= Marginal concepts =

Economic concepts based on incremental change

In economics, marginal concepts are associated with a specific change in the quantity used of a good or service, as opposed to some notion of the over-all significance of that class of good or service, or of some total quantity thereof.

== Marginality ==

Constraints are conceptualized as a border or margin. The location of the margin for any individual corresponds to his or her endowment, broadly conceived to include opportunities. This endowment is determined by many things including physical laws (which constrain how forms of energy and matter may be transformed), accidents of nature (which determine the presence of natural resources), and the outcomes of past decisions made both by others and by the individual himself or herself.

A value that holds true given particular constraints is a marginal value. A change that would be affected as or by a specific loosening or tightening of those constraints is a marginal change, as large as the smallest relevant division of that good or service.
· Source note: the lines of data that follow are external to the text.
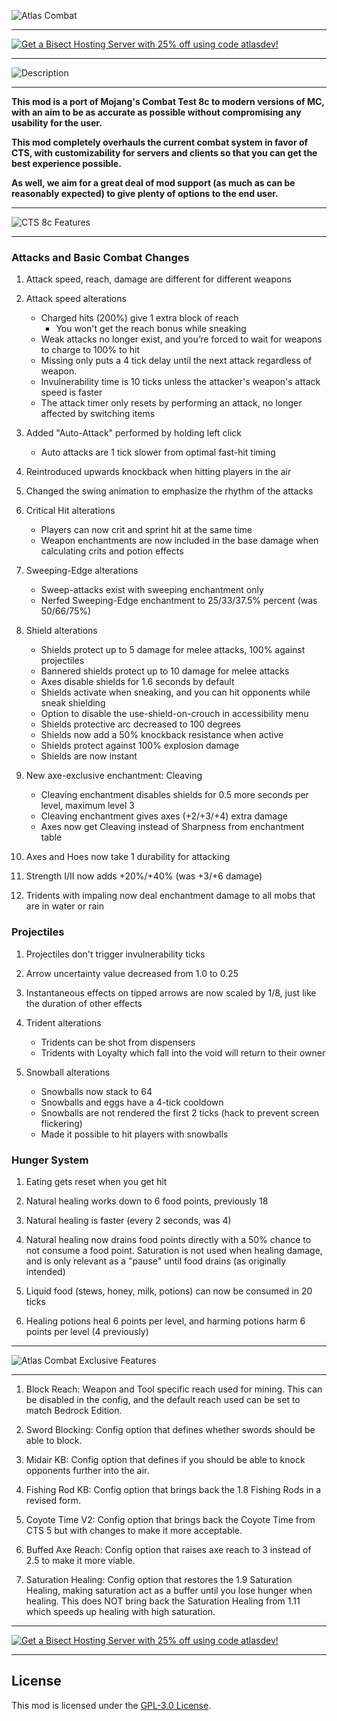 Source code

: ![Atlas Combat](https://www.bisecthosting.com/images/CF/Atlas_Combat/BH_Atlas_Combat_Header.webp)

***

[![Get a Bisect Hosting Server with 25% off using code atlasdev!](https://www.bisecthosting.com/images/CF/Atlas_Combat/BH_Atlas_Combat_Promo.webp)](https://bisecthosting.com/atlasdev)

***

![Description](https://www.bisecthosting.com/images/CF/Atlas_Combat/BH_Atlas_Combat_Description.webp)

***

**This mod is a port of Mojang's Combat Test 8c to modern versions of MC, with an aim to be as accurate as possible without compromising any usability for the user.**

**This mod completely overhauls the current combat system in favor of CTS, with customizability for servers and clients so that you can get the best experience possible.**

**As well, we aim for a great deal of mod support (as much as can be reasonably expected) to give plenty of options to the end user.**

***

![CTS 8c Features](https://www.bisecthosting.com/images/CF/Atlas_Combat/BH_Atlas_Combat_Features.webp)

***

### Attacks and Basic Combat Changes
1. Attack speed, reach, damage are different for different weapons

2. Attack speed alterations
    - Charged hits (200%) give 1 extra block of reach
        - You won't get the reach bonus while sneaking
    - Weak attacks no longer exist, and you’re forced to wait for weapons to charge to 100% to hit
    - Missing only puts a 4 tick delay until the next attack regardless of weapon.
    - Invulnerability time is 10 ticks unless the attacker's weapon's attack speed is faster
    - The attack timer only resets by performing an attack, no longer affected by switching items

3. Added "Auto-Attack" performed by holding left click
    - Auto attacks are 1 tick slower from optimal fast-hit timing

4. Reintroduced upwards knockback when hitting players in the air

5. Changed the swing animation to emphasize the rhythm of the attacks

6. Critical Hit alterations
    - Players can now crit and sprint hit at the same time
    - Weapon enchantments are now included in the base damage when calculating crits and potion effects

7. Sweeping-Edge alterations
    - Sweep-attacks exist with sweeping enchantment only
    - Nerfed Sweeping-Edge enchantment to 25/33/37.5% percent (was 50/66/75%)

8. Shield alterations
    - Shields protect up to 5 damage for melee attacks, 100% against projectiles
    - Bannered shields protect up to 10 damage for melee attacks
    - Axes disable shields for 1.6 seconds by default
    - Shields activate when sneaking, and you can hit opponents while sneak shielding
    - Option to disable the use-shield-on-crouch in accessibility menu
    - Shields protective arc decreased to 100 degrees
    - Shields now add a 50% knockback resistance when active
    - Shields protect against 100% explosion damage
    - Shields are now instant

9. New axe-exclusive enchantment: Cleaving
    - Cleaving enchantment disables shields for 0.5 more seconds per level, maximum level 3
    - Cleaving enchantment gives axes (+2/+3/+4) extra damage
    - Axes now get Cleaving instead of Sharpness from enchantment table

10. Axes and Hoes now take 1 durability for attacking

11. Strength I/II now adds +20%/+40% (was +3/+6 damage)

12. Tridents with impaling now deal enchantment damage to all mobs that are in water or rain


### Projectiles
1. Projectiles don't trigger invulnerability ticks

2. Arrow uncertainty value decreased from 1.0 to 0.25

3. Instantaneous effects on tipped arrows are now scaled by 1/8, just like the duration of other effects

4. Trident alterations
    - Tridents can be shot from dispensers
    - Tridents with Loyalty which fall into the void will return to their owner

5. Snowball alterations
    - Snowballs now stack to 64
    - Snowballs and eggs have a 4-tick cooldown
    - Snowballs are not rendered the first 2 ticks (hack to prevent screen flickering)
    - Made it possible to hit players with snowballs


### Hunger System
1. Eating gets reset when you get hit

2. Natural healing works down to 6 food points, previously 18

3. Natural healing is faster (every 2 seconds, was 4)

4. Natural healing now drains food points directly with a 50% chance to not consume a food point. Saturation is not used when healing damage, and is only relevant as a "pause" until food drains (as originally intended)

5. Liquid food (stews, honey, milk, potions) can now be consumed in 20 ticks

6. Healing potions heal 6 points per level, and harming potions harm 6 points per level (4 previously)

***

![Atlas Combat Exclusive Features](https://www.bisecthosting.com/images/CF/Atlas_Combat/BH_Atlas_Combat_Exclusive.webp)

***

1. Block Reach: Weapon and Tool specific reach used for mining. This can be disabled in the config, and the default reach used can be set to match Bedrock Edition.

2. Sword Blocking: Config option that defines whether swords should be able to block.

3. Midair KB: Config option that defines if you should be able to knock opponents further into the air.

4. Fishing Rod KB: Config option that brings back the 1.8 Fishing Rods in a revised form.

5. Coyote Time V2: Config option that brings back the Coyote Time from CTS 5 but with changes to make it more acceptable.
 

6. Buffed Axe Reach: Config option that raises axe reach to 3 instead of 2.5 to make it more viable.

7. Saturation Healing: Config option that restores the 1.9 Saturation Healing, making saturation act as a buffer until you lose hunger when healing. This does NOT bring back the Saturation Healing from 1.11 which speeds up healing with high saturation.

***

[![Get a Bisect Hosting Server with 25% off using code atlasdev!](https://www.bisecthosting.com/images/CF/Atlas_Combat/BH_Atlas_Combat_Promo.webp)](https://bisecthosting.com/atlasdev)

***

## License

This mod is licensed under the [GPL-3.0 License](./LICENSE).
For reasons of tractability, it is often assumed in neoclassical analysis that goods and services are continuously divisible. In such context, a marginal change may be an infinitesimal change or a limit. However, strictly speaking, the smallest relevant division may be quite large.

== Some important marginal concepts ==

The marginal use of a good or service is the specific use to which an agent would put a given increase, or the specific use of the good or service that would be abandoned in response to a given decrease.

The marginal utility of a good or service is the utility of the specific use to which an agent would put a given increase in that good or service, or of the specific use that would be abandoned in response to a given decrease. In other words, marginal utility is the utility of the marginal use.

The marginal rate of substitution is the rate of substitution that is the least favorable rate, at the margin, at which an agent is willing to exchange units of one good or service for units of another.

A marginal benefit is a benefit (howsoever ranked or measured) associated with a marginal change.

The term “marginal cost” may refer to an opportunity cost at the margin, or more narrowly to marginal pecuniary cost — that is to say marginal cost measured by forgone cash flow.

Other marginal concepts include (but are not limited to):
- marginal physical product (sometimes also known as “marginal product”)
  - marginal product of labor
  - marginal product of capital
- marginal rate of transformation, the rate at which one output or result must be sacrificed in order to increase another output or result
- marginal revenue product
- marginal propensity to save and consume
- marginal tax rate
- marginal efficiency of capital

Marginalism is the use of marginal concepts to explain economic phenomena.

The related concept of elasticity is the ratio of the incremental percentage change in one variable with respect to an incremental percentage change in another variable.